Kendi misilsiz cemal ve kemalini, yarattığı sanatlı varlıklar aynasında bizzat görmek ve şuurlu mahlukatına göstermek isteyen ve onlarla Kendini tanıttırmak ve sevdirmek isteyen Yüce Kudret; mucizevî olarak yarattığı her bir sanat üzerine, taklidi mümkün olmayan Kendine has bir imza ve emsali yapılamaz birer mühür koymuştur.
Bundan dolayıdır ki, teknolojinin zirveye çıktığı bu çağda bile, basit gibi görünen bir çiçeğin veya bir çekirdeğin aynısı ve canlısı yapılamamakta ve bundan sonra da yapılamayacaktır. İnsanoğlu, Allah’ın eserleri karşısında her zaman ve zeminde âcizliğini hissetmeye devam edecektir. On dört asır evvel nazil olan ve emsalinin yapılamayacağını ilân ederek bütün insanlığa meydan okuyan Kur’an-ı Kerim’in, şimdiye kadar bir benzeri yapılamadığı gibi; yaratılmış büyük bir Kur’an olan kâinat kitabının bir harfi mesabesindeki bir meyvenin veya bir noktası hükmündeki bir çekirdeğin de mislini yapmak, insanlık için imkânsızdır.

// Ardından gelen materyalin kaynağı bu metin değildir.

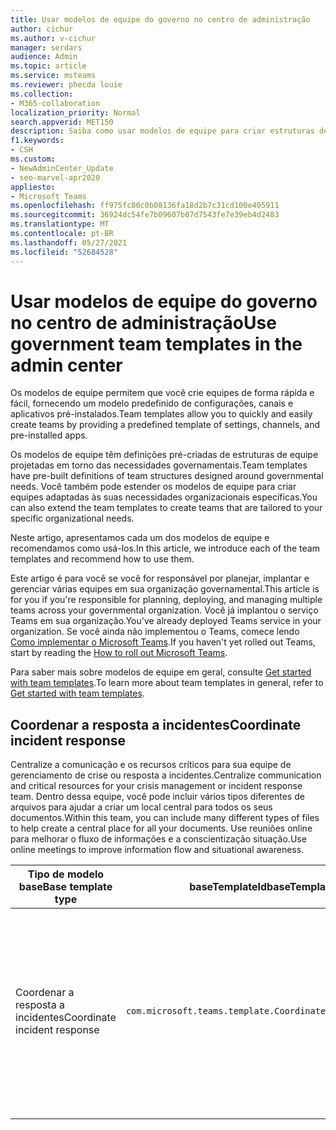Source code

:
 ```yaml
---
title: Usar modelos de equipe do governo no centro de administração
author: cichur
ms.author: v-cichur
manager: serdars
audience: Admin
ms.topic: article
ms.service: msteams
ms.reviewer: phecda louie
ms.collection:
- M365-collaboration
localization_priority: Normal
search.appverid: MET150
description: Saiba como usar modelos de equipe para criar estruturas de equipe projetadas para necessidades governamentais fornecendo configurações, canais e aplicativos pré-instalados predefinidos usando o centro de administração.
f1.keywords:
- CSH
ms.custom:
- NewAdminCenter_Update
- seo-marvel-apr2020
appliesto:
- Microsoft Teams
ms.openlocfilehash: ff975fc80c0b08136fa18d2b7c31cd100e405911
ms.sourcegitcommit: 36924dc54fe7b09607b07d7543fe7e39eb4d2483
ms.translationtype: MT
ms.contentlocale: pt-BR
ms.lasthandoff: 05/27/2021
ms.locfileid: "52684528"
---
```

# <a name="use-government-team-templates-in-the-admin-center"></a><span data-ttu-id="dc1e2-103">Usar modelos de equipe do governo no centro de administração</span><span class="sxs-lookup"><span data-stu-id="dc1e2-103">Use government team templates in the admin center</span></span>

<span data-ttu-id="dc1e2-104">Os modelos de equipe permitem que você crie equipes de forma rápida e fácil, fornecendo um modelo predefinido de configurações, canais e aplicativos pré-instalados.</span><span class="sxs-lookup"><span data-stu-id="dc1e2-104">Team templates allow you to quickly and easily create teams by providing a predefined template of settings, channels, and pre-installed apps.</span></span>

<span data-ttu-id="dc1e2-105">Os modelos de equipe têm definições pré-criadas de estruturas de equipe projetadas em torno das necessidades governamentais.</span><span class="sxs-lookup"><span data-stu-id="dc1e2-105">Team templates have pre-built definitions of team structures designed around governmental needs.</span></span> <span data-ttu-id="dc1e2-106">Você também pode estender os modelos de equipe para criar equipes adaptadas às suas necessidades organizacionais específicas.</span><span class="sxs-lookup"><span data-stu-id="dc1e2-106">You can also extend the team templates to create teams that are tailored to your specific organizational needs.</span></span>

<span data-ttu-id="dc1e2-107">Neste artigo, apresentamos cada um dos modelos de equipe e recomendamos como usá-los.</span><span class="sxs-lookup"><span data-stu-id="dc1e2-107">In this article, we introduce each of the team templates and recommend how to use them.</span></span>

<span data-ttu-id="dc1e2-108">Este artigo é para você se você for responsável por planejar, implantar e gerenciar várias equipes em sua organização governamental.</span><span class="sxs-lookup"><span data-stu-id="dc1e2-108">This article is for you if you're responsible for planning, deploying, and managing multiple teams across your governmental organization.</span></span> <span data-ttu-id="dc1e2-109">Você já implantou o serviço Teams em sua organização.</span><span class="sxs-lookup"><span data-stu-id="dc1e2-109">You've already deployed Teams service in your organization.</span></span> <span data-ttu-id="dc1e2-110">Se você ainda não implementou o Teams, comece lendo [Como implementar o Microsoft Teams](./deploy-overview.md).</span><span class="sxs-lookup"><span data-stu-id="dc1e2-110">If you haven't yet rolled out Teams, start by reading the [How to roll out Microsoft Teams](./deploy-overview.md).</span></span>

<span data-ttu-id="dc1e2-111">Para saber mais sobre modelos de equipe em geral, consulte [Get started with team templates](get-started-with-teams-templates-in-the-admin-console.md).</span><span class="sxs-lookup"><span data-stu-id="dc1e2-111">To learn more about team templates in general, refer to [Get started with team templates](get-started-with-teams-templates-in-the-admin-console.md).</span></span>

## <a name="coordinate-incident-response"></a><span data-ttu-id="dc1e2-112">Coordenar a resposta a incidentes</span><span class="sxs-lookup"><span data-stu-id="dc1e2-112">Coordinate incident response</span></span>

<span data-ttu-id="dc1e2-113">Centralize a comunicação e os recursos críticos para sua equipe de gerenciamento de crise ou resposta a incidentes.</span><span class="sxs-lookup"><span data-stu-id="dc1e2-113">Centralize communication and critical resources for your crisis management or incident response team.</span></span> <span data-ttu-id="dc1e2-114">Dentro dessa equipe, você pode incluir vários tipos diferentes de arquivos para ajudar a criar um local central para todos os seus documentos.</span><span class="sxs-lookup"><span data-stu-id="dc1e2-114">Within this team, you can include many different types of files to help create a central place for all your documents.</span></span> <span data-ttu-id="dc1e2-115">Use reuniões online para melhorar o fluxo de informações e a conscientização situação.</span><span class="sxs-lookup"><span data-stu-id="dc1e2-115">Use online meetings to improve information flow and situational awareness.</span></span>

| <span data-ttu-id="dc1e2-116">Tipo de modelo base</span><span class="sxs-lookup"><span data-stu-id="dc1e2-116">Base template type</span></span> |<span data-ttu-id="dc1e2-117">baseTemplateId</span><span class="sxs-lookup"><span data-stu-id="dc1e2-117">baseTemplateId</span></span> | <span data-ttu-id="dc1e2-118">Propriedades que vêm com este modelo base</span><span class="sxs-lookup"><span data-stu-id="dc1e2-118">Properties that come with this base template</span></span> |
|-------------------|-------|---------------------------------------------------------------------------|
|<span data-ttu-id="dc1e2-119">Coordenar a resposta a incidentes</span><span class="sxs-lookup"><span data-stu-id="dc1e2-119">Coordinate incident response</span></span>|`com.microsoft.teams.template.CoordinateIncidentResponse`|<span data-ttu-id="dc1e2-120">Canais:</span><span class="sxs-lookup"><span data-stu-id="dc1e2-120">Channels:</span></span> <ul><li><span data-ttu-id="dc1e2-121">Geral</span><span class="sxs-lookup"><span data-stu-id="dc1e2-121">General</span></span><li><span data-ttu-id="dc1e2-122">Comunicados</span><span class="sxs-lookup"><span data-stu-id="dc1e2-122">Announcements</span></span></li><li><span data-ttu-id="dc1e2-123">Logística</span><span class="sxs-lookup"><span data-stu-id="dc1e2-123">Logistics</span></span></li><li><span data-ttu-id="dc1e2-124">Planejamento</span><span class="sxs-lookup"><span data-stu-id="dc1e2-124">Planning</span></span></li><li><span data-ttu-id="dc1e2-125">Recuperação</span><span class="sxs-lookup"><span data-stu-id="dc1e2-125">Recovery</span></span></li><li><span data-ttu-id="dc1e2-126">Urgente</span><span class="sxs-lookup"><span data-stu-id="dc1e2-126">Urgent</span></span></li></ul> <span data-ttu-id="dc1e2-127">Apps:</span><span class="sxs-lookup"><span data-stu-id="dc1e2-127">Apps:</span></span> <ul><li><span data-ttu-id="dc1e2-128">Wiki</span><span class="sxs-lookup"><span data-stu-id="dc1e2-128">Wiki</span></span></li><li><span data-ttu-id="dc1e2-129">Excel</span><span class="sxs-lookup"><span data-stu-id="dc1e2-129">Excel</span></span></li><li><span data-ttu-id="dc1e2-130">OneNote</span><span class="sxs-lookup"><span data-stu-id="dc1e2-130">OneNote</span></span></li><li><span data-ttu-id="dc1e2-131">SharePoint</span><span class="sxs-lookup"><span data-stu-id="dc1e2-131">SharePoint</span></span></li><li><span data-ttu-id="dc1e2-132">Planner</span><span class="sxs-lookup"><span data-stu-id="dc1e2-132">Planner</span></span></li></ul>|
||||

Ayet-i kerimeye göre “Semavat ve arzı yaratan Cenab-ı Hak hakkında şek ve şüphe olmamalı.”denildiği halde, nice insanlar Onun varlığını anlayıp kabul etmede zorlanmakta, hatta bir kısmı inkâra bile cüret etmektedir. İman hakikatlerinin genişliği ve büyüklüğünü dar akıllarına sığdıramadıkları için, inkâr bataklığına yuvarlanan insanların hali ne kadar acı ve acıklıdır! Zira imandan mahrumiyetle hem âhiretlerini hem de dünyevi saadetlerini kendi tercihleriyle mahvetmiş ve manevi bir cehenneme dönüştürmüşlerdir. Çünkü inkâr tohumu, içinde manevi bir cehennemin zakkum ağacını saklar. İman ise, öyle bir çekirdektir ki, o da içinde manevi bir cennetin Tuba Ağacını gizler. Maddeten cisimleşse, sahibine hususi bir cennet olur.
İşte, sosyal hayatın bütün katmanları, böyle iki kısım insanları bünyesinde barındırır. Müminler ve münkirler, hepsi de âhiret âlemlerine doğru akıp giderler.